Tuesday, July 8, 2008

David Wild wins $120k Grant from Lilly for Web Service Devlelopment

Informatics Faculty Member Receives $120K Grant from Eli Lilly & Company for Research Project

Eli Lilly and Company has awarded a one-year, $120,000 grant to Professor David Wild of the Indiana University School of Informatics to research ways to data mine the ever-increasing amount of publicly available information about chemical compounds and their biological activities.

David Wild Wild, Assistant Professor and Associate Director of the Chemical Informatics Program for the School, is developing a software tool that will aggregate data from a multitude of online databases and computation tools using a web service infrastructure that was previously developed through funding from the NIH. The tool will be a "one-stop-shop" for understanding the properties and behavior of chemical compounds, in particular existing and potential drug molecules.

"The creation of this software is significant because it will enable a comprehensive picture of a potential drug's behavior to be assessed, not just using static information from databases, but also using active on-the-fly predictions and calculations from state-of-the-art tools," said Professor Wild. "Drug researchers will have a single tool that can give them needed information from the public arena, and we hope it will help to speed up the drug discovery pipeline."


More information at http://djwild.info

Wednesday, April 23, 2008

Two students awarded Symyx PhD Fellowships in Informatics

Dazhi (David) Jiao and Jae Hong Shin at the IU School of Informatics will be continuing their studies in a doctoral program thanks to a partnership between the School and Symyx Technologies, Inc.

For full story, see http://www.informatics.indiana.edu/headline.asp.

Cheminformatics student Dazhi Jiao is accepted into the Google Summer of Code

From http://code.google.com/soc/2008/genmapp/appinfo.html?csaid=4236C0DBB86F4A10



Title
Integration of Cheminformatics Tools in Cytoscape
Student Dazhi Jiao
Mentor John "Scooter" Morris
Abstract
Biological networks that contain small molecules are of special interests in biological and chemical informatics researches. For example, there are some recent research on the relationships of protein networks and ligands networks, based on the facts that proteins with similar binding sites bind similar ligands.
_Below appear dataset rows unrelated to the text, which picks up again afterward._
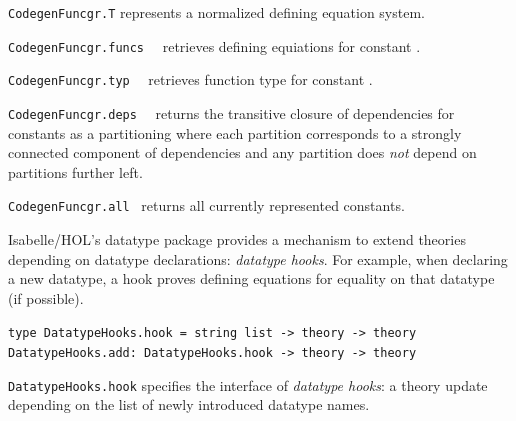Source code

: \begin{isabellebody}
\begin{isamarkuptext}
  \begin{description}

  \item \verb|CodegenFuncgr.T| represents
    a normalized defining equation system.

  \item \verb|CodegenFuncgr.funcs|~~
    retrieves defining equiations for constant .

  \item \verb|CodegenFuncgr.typ|~~
    retrieves function type for constant .

  \item \verb|CodegenFuncgr.deps|~~
    returns the transitive closure of dependencies for
    constants  as a partitioning where each partition
    corresponds to a strongly connected component of
    dependencies and any partition does \emph{not}
    depend on partitions further left.

  \item \verb|CodegenFuncgr.all|~
    returns all currently represented constants.

  \end{description}%
\end{isamarkuptext}%
\isamarkuptrue%
%
\endisatagmlref
{\isafoldmlref}%
%
\isadelimmlref
%
\endisadelimmlref
%
\isamarkuptrue%
%
\begin{isamarkuptext}%
Isabelle/HOL's datatype package provides a mechanism to
  extend theories depending on datatype declarations:
  \emph{datatype hooks}.  For example, when declaring a new
  datatype, a hook proves defining equations for equality on
  that datatype (if possible).%
\end{isamarkuptext}%
\isamarkuptrue%
%
\isadelimmlref
%
\endisadelimmlref
%
\isatagmlref
%
\begin{isamarkuptext}%
\begin{mldecls}
  \verb|type DatatypeHooks.hook = string list -> theory -> theory| \\
  \verb|DatatypeHooks.add: DatatypeHooks.hook -> theory -> theory|
  \end{mldecls}

  \begin{description}

  \item \verb|DatatypeHooks.hook| specifies the interface
     of \emph{datatype hooks}: a theory update
     depending on the list of newly introduced
     datatype names.


\end{description}
\end{isamarkuptext}
\end{isabellebody}
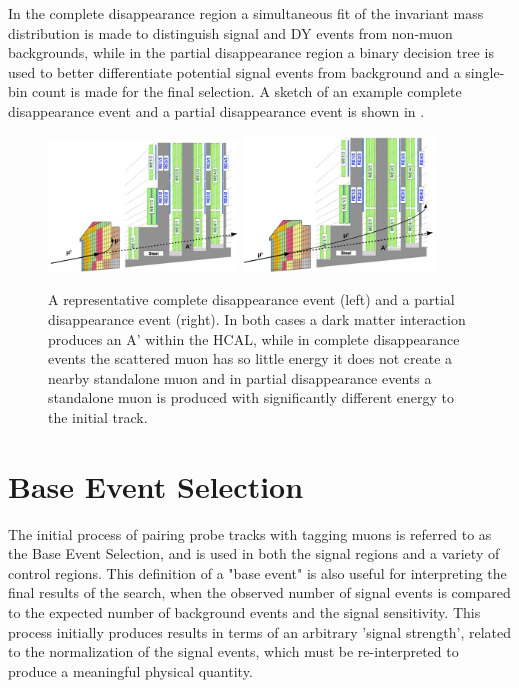 In the complete disappearance region a simultaneous fit of the invariant mass distribution is made to distinguish signal and DY events from non-muon backgrounds, while in the partial disappearance region a binary decision tree is used to better differentiate potential signal events from background and a single-bin count is made for the final selection.
A sketch of an example complete disappearance event and a partial disappearance event is shown in .

\begin{figure}[htpb]
	\centering
	\includegraphics[width=0.45\textwidth]{figures/comp_dis.pdf}
	\hspace{0.01\textwidth}
	\includegraphics[width=0.45\textwidth]{figures/part_dis.pdf}
	\caption[Example Complete and Partial Disappearance Events]{A representative complete disappearance event (left) and a partial disappearance event (right). In both cases a dark matter interaction produces an A' within the HCAL, while in complete disappearance events the scattered muon has so little energy it does not create a nearby standalone muon and in partial disappearance events a standalone muon is produced with significantly different energy to the initial track.}
	\label{fig:sigCatSketch}
\end{figure}

\section{Base Event Selection}
The initial process of pairing probe tracks with tagging muons is referred to as the Base Event Selection, and is used in both the signal regions and a variety of control regions.
This definition of a "base event" is also useful for interpreting the final results of the search, when the observed number of signal events is compared to the expected number of background events and the signal sensitivity.
This process initially produces results in terms of an arbitrary 'signal strength', related to the normalization of the signal events, which must be re-interpreted to produce a meaningful physical quantity.

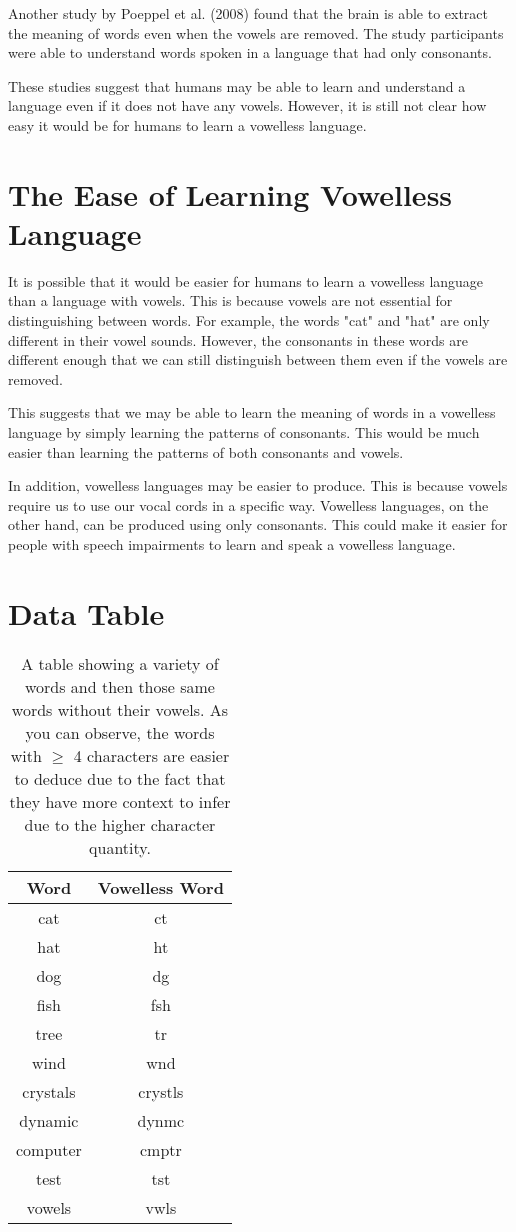 \documentclass{article}
\begin{document}
Another study by Poeppel et al. (2008) found that the brain is able to extract the meaning of words even when the vowels are removed. The study participants were able to understand words spoken in a language that had only consonants.

These studies suggest that humans may be able to learn and understand a language even if it does not have any vowels. However, it is still not clear how easy it would be for humans to learn a vowelless language.

\section{The Ease of Learning Vowelless Language}

It is possible that it would be easier for humans to learn a vowelless language than a language with vowels. This is because vowels are not essential for distinguishing between words. For example, the words "cat" and "hat" are only different in their vowel sounds. However, the consonants in these words are different enough that we can still distinguish between them even if the vowels are removed.

This suggests that we may be able to learn the meaning of words in a vowelless language by simply learning the patterns of consonants. This would be much easier than learning the patterns of both consonants and vowels.

In addition, vowelless languages may be easier to produce. This is because vowels require us to use our vocal cords in a specific way. Vowelless languages, on the other hand, can be produced using only consonants. This could make it easier for people with speech impairments to learn and speak a vowelless language.

\section{Data Table}
\begin{table}[ht]
\centering
\begin{tabular}{||c|c||}
\hline
Word & Vowelless Word \\
\hline
\hline
cat & ct \\
hat & ht \\
dog & dg \\
fish & fsh \\
tree & tr \\
wind & wnd \\
crystals & crystls \\
dynamic & dynmc \\
computer & cmptr \\
test & tst \\
vowels & vwls \\
\hline
\end{tabular}
\caption{A table showing a variety of words and then those same words without their vowels. As you can observe, the words with $\geq$ 4 characters are easier to deduce due to the fact that they have more context to infer due to the higher character quantity. }
\end{table}
\end{document}
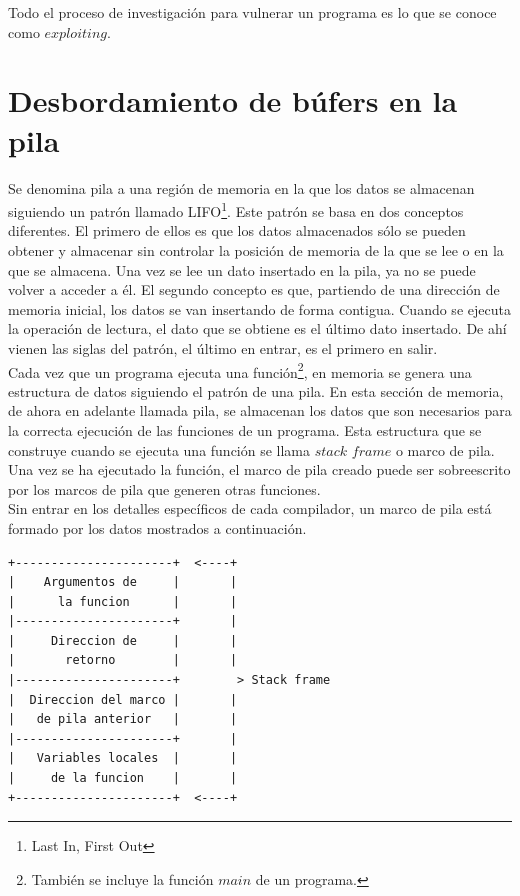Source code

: \documentclass [titlepage, 12pt]{article}
\begin{document}
Todo el proceso de investigaci\'on para vulnerar un programa es lo que se conoce como $exploiting$.

\pagebreak

\section{Desbordamiento de b\'ufers en la pila}

Se denomina pila a una regi\'on de memoria en la que los datos se almacenan siguiendo un patr\'on llamado LIFO\footnote{Last In, First Out}. Este patr\'on se basa en dos conceptos diferentes. El primero de ellos es que los datos almacenados s\'olo se pueden obtener y almacenar sin controlar la posici\'on de memoria de la que se lee o en la que se almacena. Una vez se lee un dato insertado en la pila, ya no se puede volver a acceder a \'el. El segundo concepto es que, partiendo de una direcci\'on de memoria inicial, los datos se van insertando de forma contigua. Cuando se ejecuta la operaci\'on de lectura, el dato que se obtiene es el \'ultimo dato insertado. De ah\'i vienen las siglas del patr\'on, el \'ultimo en entrar, es el primero en salir.\\

Cada vez que un programa ejecuta una funci\'on\footnote{Tambi\'en se incluye la funci\'on $main$ de un programa.}, en memoria se genera una estructura de datos siguiendo el patr\'on de una pila. En esta secci\'on de memoria, de ahora en adelante llamada pila, se almacenan los datos que son necesarios para la correcta ejecuci\'on de las funciones de un programa. Esta estructura que se construye cuando se ejecuta una funci\'on se llama $stack$ $frame$ o marco de pila. Una vez se ha ejecutado la funci\'on, el marco de pila creado puede ser sobreescrito por los marcos de pila que generen otras funciones. \\
Sin entrar en los detalles espec\'ificos de cada compilador, un marco de pila est\'a formado por los datos mostrados a continuaci\'on. \bigskip

\begin{verbatim}
+----------------------+  <----+
|    Argumentos de     |       |
|      la funcion      |       |
|----------------------+       |
|     Direccion de     |       |
|       retorno        |       |
|----------------------+        > Stack frame
|  Direccion del marco |       |
|   de pila anterior   |       |
|----------------------+       |
|   Variables locales  |       |
|     de la funcion    |       |
+----------------------+  <----+
\end{verbatim}
\bigskip
\end{document}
This project proposes an addition of cheminformatics tools to Cytoscape to facilitate such research.

1.2D depiction is a basic requirement for chemistry research. I will integrate the 2D depiction functionality of the Chemistry Development Kit (CDK) (http://cdk.sourceforge.net) into Cytoscape, so that users can view the 2D structure of any molecule that has annotation of either SMILES string or other commonly used structure annotations. CDK is an open source Java library for structural cheminformatics and bioinformatics.
2.Linkout to chemical resources that focuses on biological activities of small molecules, sush as PubChem, MACiE, and ChEBI. PubChem (http://pubchem.ncbi.nlm.nih.gov/) is one of the largest chemical databases that provide information on the biological activities of small molecules. MACiE (Machanism, Annotation and Classification in Enzymes) (http://www.ebi.ac.uk/thornton-srv/databases/MACiE/) contains fully annotated enzyme reaction mechanisms, including information on substrates. Chemical Entities of Biological Interest (ChEBI) (http://www.ebi.ac.uk/chebi/) is a dictionary of molecular entities focusing on small molecules.
3.Implementation of a plugin to calculate the Tanimoto similarity between molecules in a network. This will use the implementation of Tanimoto similarity implementation in CDK, which calculates the Tanimoto coefficients based on fingerprints of compounds.(http://www.daylight.com/dayhtml/doc/theory/theory.finger.html)
4.Extend the plugin mentioned in 3 to clustering nodes in a network based on the Tanimoto similarity of molecules that associated with each node. For example, nodes in a protein network can be used to generate a new network based on the Tanimoto similarities between the ligands that bind to the proteins. The mapping of this generated network to the original network might be of interests to researchers.